Michael Kyle Sewell, 18, was arrested in February and pleaded guilty to the conspiracy charge in May. He was sentenced by U.S. District Judge Reed O’Connor this morning. During sentencing, the United States introduced evidence that Sewell’s offense was consistent with a long pattern of online statements supporting violent extremism. Sewell had posted numerous messages threatening to attack individuals and gatherings of people who he believed were opponents of his radical beliefs. Sewell also conducted internet searches suggesting that he was investigating ways to carry out such attacks. During a search of Sewell’s home after his arrest, agents found an AR-15 style rifle, multiple magazines, and a number of knives in Sewell’s bedroom.

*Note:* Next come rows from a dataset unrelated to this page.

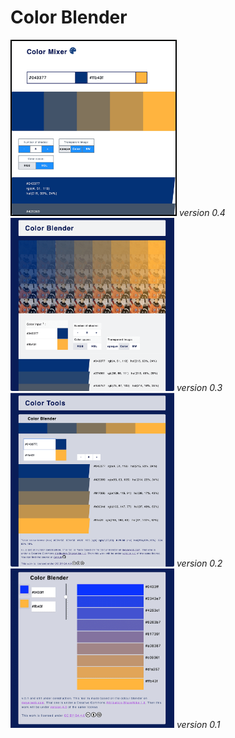 # Color Blender


<span>
<img src="assets/screenshots/color-blender-v-0-4.png?raw=truetransparent-label" alt="drawing" width="52%" style="border: 2px solid black;"/>
<em>version 0.4</em>
</span>

<span>
<img src="assets/screenshots/color-blender-v-0-3.png?raw=truetransparent-label" alt="drawing" width="52%"/>
<em>version 0.3</em>
</span>

<span>
<img src="assets/screenshots/color-blender-v-0-2-2.png?raw=truetransparent-label" alt="drawing" width="52%"/>
<em>version 0.2</em>
</span>

<span>
<img src="assets/screenshots/color-blender-v-0-1.png?raw=truetransparent-label" alt="drawing" width="52%"/>
<em>version 0.1</em>
</span>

According to court documents, Sewell admitted to encouraging an individual identified in court documents as cc1 to join LeT. Sewell provided the coconspirator, who he spoke to on social media, with contact information for an individual he believed could facilitate the coconspirator’s travel to Pakistan to join LeT. Unbeknownst to Sewell and the coconspirator, the facilitator was an undercover FBI employee. After providing the facilitator’s contact information to the coconspirator, Sewell coached the coconspirator about how to present himself to the facilitator. Sewell then contacted the facilitator to vouch for the coconspirator’s intentions and promised that he would kill the coconspirator if he turned out to be a spy. Sewell also told the facilitator that he would recruit additional fighters to join LeT. The coconspirator continued to communicate with the facilitator, and made arrangements to travel to Pakistan to join LeT.
The FBI and its Joint Terrorism Task Force members, including the Arlington Police Department, the Fort Worth Police Department, the Tarrant County Sheriff’s Office, the Naval Criminal Investigation Service, Homeland Security Investigations, and the Texas Department of Public Safety conducted the investigation. Assistant U.S. Attorney Jay Weimer prosecuted the case with the assistance of Trial Attorney Bridget Behling of the National Security Division’s Counterterrorism Section.